Document images with source code:
▼

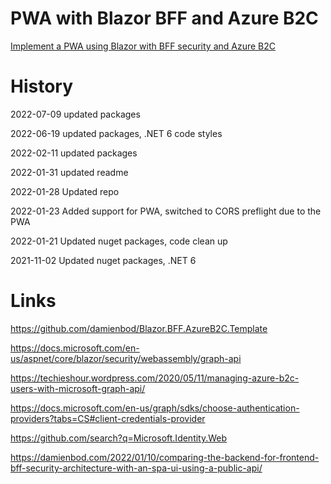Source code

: # PWA with Blazor BFF and Azure B2C 

[Implement a PWA using Blazor with BFF security and Azure B2C](https://damienbod.com/2022/01/31/implement-a-pwa-using-blazor-with-bff-security-and-azure-b2c/)

# History 

2022-07-09 updated packages

2022-06-19 updated packages, .NET 6 code styles

2022-02-11 updated packages

2022-01-31 updated readme

2022-01-28 Updated repo

2022-01-23 Added support for PWA, switched to CORS preflight due to the PWA

2022-01-21 Updated nuget packages, code clean up

2021-11-02 Updated nuget packages, .NET 6

# Links

https://github.com/damienbod/Blazor.BFF.AzureB2C.Template

https://docs.microsoft.com/en-us/aspnet/core/blazor/security/webassembly/graph-api

https://techieshour.wordpress.com/2020/05/11/managing-azure-b2c-users-with-microsoft-graph-api/

https://docs.microsoft.com/en-us/graph/sdks/choose-authentication-providers?tabs=CS#client-credentials-provider

https://github.com/search?q=Microsoft.Identity.Web

https://damienbod.com/2022/01/10/comparing-the-backend-for-frontend-bff-security-architecture-with-an-spa-ui-using-a-public-api/
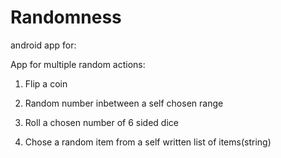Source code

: # Randomness
android app for:


App for multiple random actions:

1. Flip a coin

2. Random number inbetween a self chosen range

3. Roll a chosen number of 6 sided dice

4. Chose a random item from a self written list of items(string)

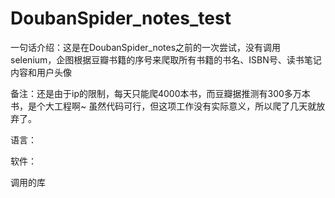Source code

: # DoubanSpider_notes_test

一句话介绍：这是在DoubanSpider_notes之前的一次尝试，没有调用selenium，企图根据豆瓣书籍的序号来爬取所有书籍的书名、ISBN号、读书笔记内容和用户头像

备注：还是由于ip的限制，每天只能爬4000本书，而豆瓣据推测有300多万本书，是个大工程啊~ 虽然代码可行，但这项工作没有实际意义，所以爬了几天就放弃了。

语言：

软件：

调用的库

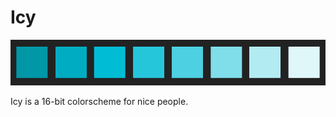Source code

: # Icy

<p align="center">
    <img src="./palette.png">
</p>
Icy is a 16-bit colorscheme for nice people. 
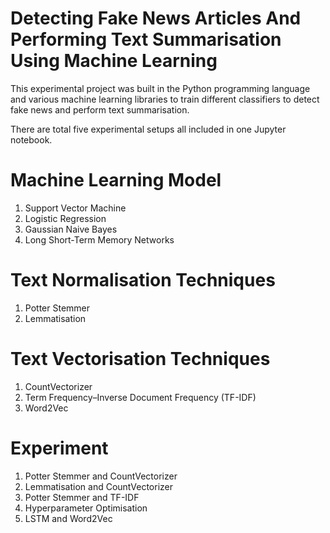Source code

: # Detecting Fake News Articles And Performing Text Summarisation Using Machine Learning

This experimental project was built in the Python programming language and various machine learning libraries to train different classifiers to detect fake news and perform text summarisation.

There are total five experimental setups all included in one Jupyter notebook.

# Machine Learning Model
1. Support Vector Machine
2. Logistic Regression
3. Gaussian Naive Bayes
4. Long Short-Term Memory Networks

# Text Normalisation Techniques
1. Potter Stemmer
2. Lemmatisation

# Text Vectorisation Techniques
1. CountVectorizer
2. Term Frequency–Inverse Document Frequency (TF-IDF) 
3. Word2Vec

# Experiment
1. Potter Stemmer and CountVectorizer
2. Lemmatisation and CountVectorizer
3. Potter Stemmer and TF-IDF
4. Hyperparameter Optimisation
5. LSTM and Word2Vec
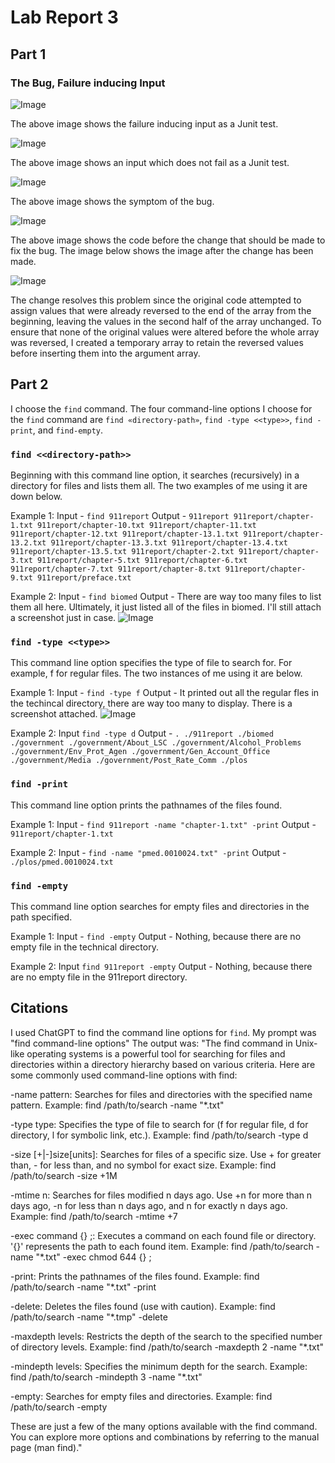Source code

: # Lab Report 3

## Part 1

### The Bug, Failure inducing Input

![Image](ww.png)

The above image shows the failure inducing input as a Junit test.

![Image](xx.png)

The above image shows an input which does not fail as a Junit test.

![Image](www1.png)

The above image shows the symptom of the bug.

![Image](x.png)

The above image shows the code before the change that should be made to fix the bug. The image below shows the image after the change has been made.

![Image](w.png)

The change resolves this problem since the original code attempted to assign values that were already reversed to the end of the array from the beginning, leaving the values in the second half of the array unchanged. To ensure that none of the original values were altered before the whole array was reversed, I created a temporary array to retain the reversed values before inserting them into the argument array.  

## Part 2
I choose the `find` command. The four command-line options I choose for the `find` command are `find «directory-path»`, `find -type <<type>>`, `find -print`, and `find-empty`. 

### `find <<directory-path>>`
Beginning with this command line option, it searches (recursively) in a directory for files and lists them all. The two examples of me using it are down below.

Example 1: 
Input - `find 911report`
Output - `911report
911report/chapter-1.txt
911report/chapter-10.txt
911report/chapter-11.txt
911report/chapter-12.txt
911report/chapter-13.1.txt
911report/chapter-13.2.txt
911report/chapter-13.3.txt
911report/chapter-13.4.txt
911report/chapter-13.5.txt
911report/chapter-2.txt
911report/chapter-3.txt
911report/chapter-5.txt
911report/chapter-6.txt
911report/chapter-7.txt
911report/chapter-8.txt
911report/chapter-9.txt
911report/preface.txt`

Example 2: 
Input - `find biomed`
Output - There are way too many files to list them all here. Ultimately, it just listed all of the files in biomed. I'll still attach a screenshot just in case.
![Image](image_2024-02-13_150344645.png)

### `find -type <<type>>`
This command line option specifies the type of file to search for. For example, f for regular files. The two instances of me using it are below.

Example 1:
Input - `find -type f`
Output - It printed out all the regular fles in the techincal directory, there are way too many to display. There is a screenshot attached.
![Image](w1.png)

Example 2:
Input `find -type d`
Output - `.
./911report
./biomed
./government
./government/About_LSC
./government/Alcohol_Problems
./government/Env_Prot_Agen
./government/Gen_Account_Office
./government/Media
./government/Post_Rate_Comm
./plos
`

### `find -print`
This command line option prints the pathnames of the files found.

Example 1:
Input - `find 911report -name "chapter-1.txt" -print`
Output - `911report/chapter-1.txt`

Example 2:
Input -  `find -name "pmed.0010024.txt" -print`
Output - `./plos/pmed.0010024.txt`

### `find -empty`
This command line option searches for empty files and directories in the path specified.

Example 1:
Input - `find -empty`
Output - Nothing, because there are no empty file in the technical directory.

Example 2:
Input `find 911report -empty`
Output - Nothing, because there are no empty file in the 911report directory.

## Citations
I used ChatGPT to find the command line options for `find`. My prompt was "find command-line options"
The output was:
"The find command in Unix-like operating systems is a powerful tool for searching for files and directories within a directory hierarchy based on various criteria. Here are some commonly used command-line options with find:

-name pattern: Searches for files and directories with the specified name pattern.
Example: find /path/to/search -name "*.txt"

-type type: Specifies the type of file to search for (f for regular file, d for directory, l for symbolic link, etc.).
Example: find /path/to/search -type d

-size [+|-]size[units]: Searches for files of a specific size. Use + for greater than, - for less than, and no symbol for exact size.
Example: find /path/to/search -size +1M

-mtime n: Searches for files modified n days ago. Use +n for more than n days ago, -n for less than n days ago, and n for exactly n days ago.
Example: find /path/to/search -mtime +7

-exec command {} \;: Executes a command on each found file or directory. '{}' represents the path to each found item.
Example: find /path/to/search -name "*.txt" -exec chmod 644 {} \;

-print: Prints the pathnames of the files found.
Example: find /path/to/search -name "*.txt" -print

-delete: Deletes the files found (use with caution).
Example: find /path/to/search -name "*.tmp" -delete

-maxdepth levels: Restricts the depth of the search to the specified number of directory levels.
Example: find /path/to/search -maxdepth 2 -name "*.txt"

-mindepth levels: Specifies the minimum depth for the search.
Example: find /path/to/search -mindepth 3 -name "*.txt"

-empty: Searches for empty files and directories.
Example: find /path/to/search -empty

These are just a few of the many options available with the find command. You can explore more options and combinations by referring to the manual page (man find)."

▲

▶ **Activity**
Repeat every entry above precisely, leaving each picture out.

▶ **Result below**
Source code

: # PWA with Blazor BFF and Azure B2C 

[Implement a PWA using Blazor with BFF security and Azure B2C](https://damienbod.com/2022/01/31/implement-a-pwa-using-blazor-with-bff-security-and-azure-b2c/)

# History 

2022-07-09 updated packages

2022-06-19 updated packages, .NET 6 code styles

2022-02-11 updated packages

2022-01-31 updated readme

2022-01-28 Updated repo

2022-01-23 Added support for PWA, switched to CORS preflight due to the PWA

2022-01-21 Updated nuget packages, code clean up

2021-11-02 Updated nuget packages, .NET 6

# Links

https://github.com/damienbod/Blazor.BFF.AzureB2C.Template

https://docs.microsoft.com/en-us/aspnet/core/blazor/security/webassembly/graph-api

https://techieshour.wordpress.com/2020/05/11/managing-azure-b2c-users-with-microsoft-graph-api/

https://docs.microsoft.com/en-us/graph/sdks/choose-authentication-providers?tabs=CS#client-credentials-provider

https://github.com/search?q=Microsoft.Identity.Web

https://damienbod.com/2022/01/10/comparing-the-backend-for-frontend-bff-security-architecture-with-an-spa-ui-using-a-public-api/
Source code

: # Randomness
android app for:


App for multiple random actions:

1. Flip a coin

2. Random number inbetween a self chosen range

3. Roll a chosen number of 6 sided dice

4. Chose a random item from a self written list of items(string)

Source code

: # DoubanSpider_notes_test

一句话介绍：这是在DoubanSpider_notes之前的一次尝试，没有调用selenium，企图根据豆瓣书籍的序号来爬取所有书籍的书名、ISBN号、读书笔记内容和用户头像

备注：还是由于ip的限制，每天只能爬4000本书，而豆瓣据推测有300多万本书，是个大工程啊~ 虽然代码可行，但这项工作没有实际意义，所以爬了几天就放弃了。

语言：

软件：

调用的库

Source code

: # Icy

<p align="center">
    <img src="./palette.png">
</p>
Icy is a 16-bit colorscheme for nice people. 
Source code

: # Detecting Fake News Articles And Performing Text Summarisation Using Machine Learning

This experimental project was built in the Python programming language and various machine learning libraries to train different classifiers to detect fake news and perform text summarisation.

There are total five experimental setups all included in one Jupyter notebook.

# Machine Learning Model
1. Support Vector Machine
2. Logistic Regression
3. Gaussian Naive Bayes
4. Long Short-Term Memory Networks

# Text Normalisation Techniques
1. Potter Stemmer
2. Lemmatisation

# Text Vectorisation Techniques
1. CountVectorizer
2. Term Frequency–Inverse Document Frequency (TF-IDF) 
3. Word2Vec

# Experiment
1. Potter Stemmer and CountVectorizer
2. Lemmatisation and CountVectorizer
3. Potter Stemmer and TF-IDF
4. Hyperparameter Optimisation
5. LSTM and Word2Vec
Source code

: # Lab Report 3

## Part 1

### The Bug, Failure inducing Input

![Image](ww.png)

The above image shows the failure inducing input as a Junit test.

![Image](xx.png)

The above image shows an input which does not fail as a Junit test.

![Image](www1.png)

The above image shows the symptom of the bug.

![Image](x.png)

The above image shows the code before the change that should be made to fix the bug. The image below shows the image after the change has been made.

![Image](w.png)

The change resolves this problem since the original code attempted to assign values that were already reversed to the end of the array from the beginning, leaving the values in the second half of the array unchanged. To ensure that none of the original values were altered before the whole array was reversed, I created a temporary array to retain the reversed values before inserting them into the argument array.  

## Part 2
I choose the `find` command. The four command-line options I choose for the `find` command are `find «directory-path»`, `find -type <<type>>`, `find -print`, and `find-empty`. 

### `find <<directory-path>>`
Beginning with this command line option, it searches (recursively) in a directory for files and lists them all. The two examples of me using it are down below.

Example 1: 
Input - `find 911report`
Output - `911report
911report/chapter-1.txt
911report/chapter-10.txt
911report/chapter-11.txt
911report/chapter-12.txt
911report/chapter-13.1.txt
911report/chapter-13.2.txt
911report/chapter-13.3.txt
911report/chapter-13.4.txt
911report/chapter-13.5.txt
911report/chapter-2.txt
911report/chapter-3.txt
911report/chapter-5.txt
911report/chapter-6.txt
911report/chapter-7.txt
911report/chapter-8.txt
911report/chapter-9.txt
911report/preface.txt`

Example 2: 
Input - `find biomed`
Output - There are way too many files to list them all here. Ultimately, it just listed all of the files in biomed. I'll still attach a screenshot just in case.
![Image](image_2024-02-13_150344645.png)

### `find -type <<type>>`
This command line option specifies the type of file to search for. For example, f for regular files. The two instances of me using it are below.

Example 1:
Input - `find -type f`
Output - It printed out all the regular fles in the techincal directory, there are way too many to display. There is a screenshot attached.
![Image](w1.png)

Example 2:
Input `find -type d`
Output - `.
./911report
./biomed
./government
./government/About_LSC
./government/Alcohol_Problems
./government/Env_Prot_Agen
./government/Gen_Account_Office
./government/Media
./government/Post_Rate_Comm
./plos
`

### `find -print`
This command line option prints the pathnames of the files found.

Example 1:
Input - `find 911report -name "chapter-1.txt" -print`
Output - `911report/chapter-1.txt`

Example 2:
Input -  `find -name "pmed.0010024.txt" -print`
Output - `./plos/pmed.0010024.txt`

### `find -empty`
This command line option searches for empty files and directories in the path specified.

Example 1:
Input - `find -empty`
Output - Nothing, because there are no empty file in the technical directory.

Example 2:
Input `find 911report -empty`
Output - Nothing, because there are no empty file in the 911report directory.

## Citations
I used ChatGPT to find the command line options for `find`. My prompt was "find command-line options"
The output was:
"The find command in Unix-like operating systems is a powerful tool for searching for files and directories within a directory hierarchy based on various criteria. Here are some commonly used command-line options with find:

-name pattern: Searches for files and directories with the specified name pattern.
Example: find /path/to/search -name "*.txt"

-type type: Specifies the type of file to search for (f for regular file, d for directory, l for symbolic link, etc.).
Example: find /path/to/search -type d

-size [+|-]size[units]: Searches for files of a specific size. Use + for greater than, - for less than, and no symbol for exact size.
Example: find /path/to/search -size +1M

-mtime n: Searches for files modified n days ago. Use +n for more than n days ago, -n for less than n days ago, and n for exactly n days ago.
Example: find /path/to/search -mtime +7

-exec command {} \;: Executes a command on each found file or directory. '{}' represents the path to each found item.
Example: find /path/to/search -name "*.txt" -exec chmod 644 {} \;

-print: Prints the pathnames of the files found.
Example: find /path/to/search -name "*.txt" -print

-delete: Deletes the files found (use with caution).
Example: find /path/to/search -name "*.tmp" -delete

-maxdepth levels: Restricts the depth of the search to the specified number of directory levels.
Example: find /path/to/search -maxdepth 2 -name "*.txt"

-mindepth levels: Specifies the minimum depth for the search.
Example: find /path/to/search -mindepth 3 -name "*.txt"

-empty: Searches for empty files and directories.
Example: find /path/to/search -empty

These are just a few of the many options available with the find command. You can explore more options and combinations by referring to the manual page (man find)."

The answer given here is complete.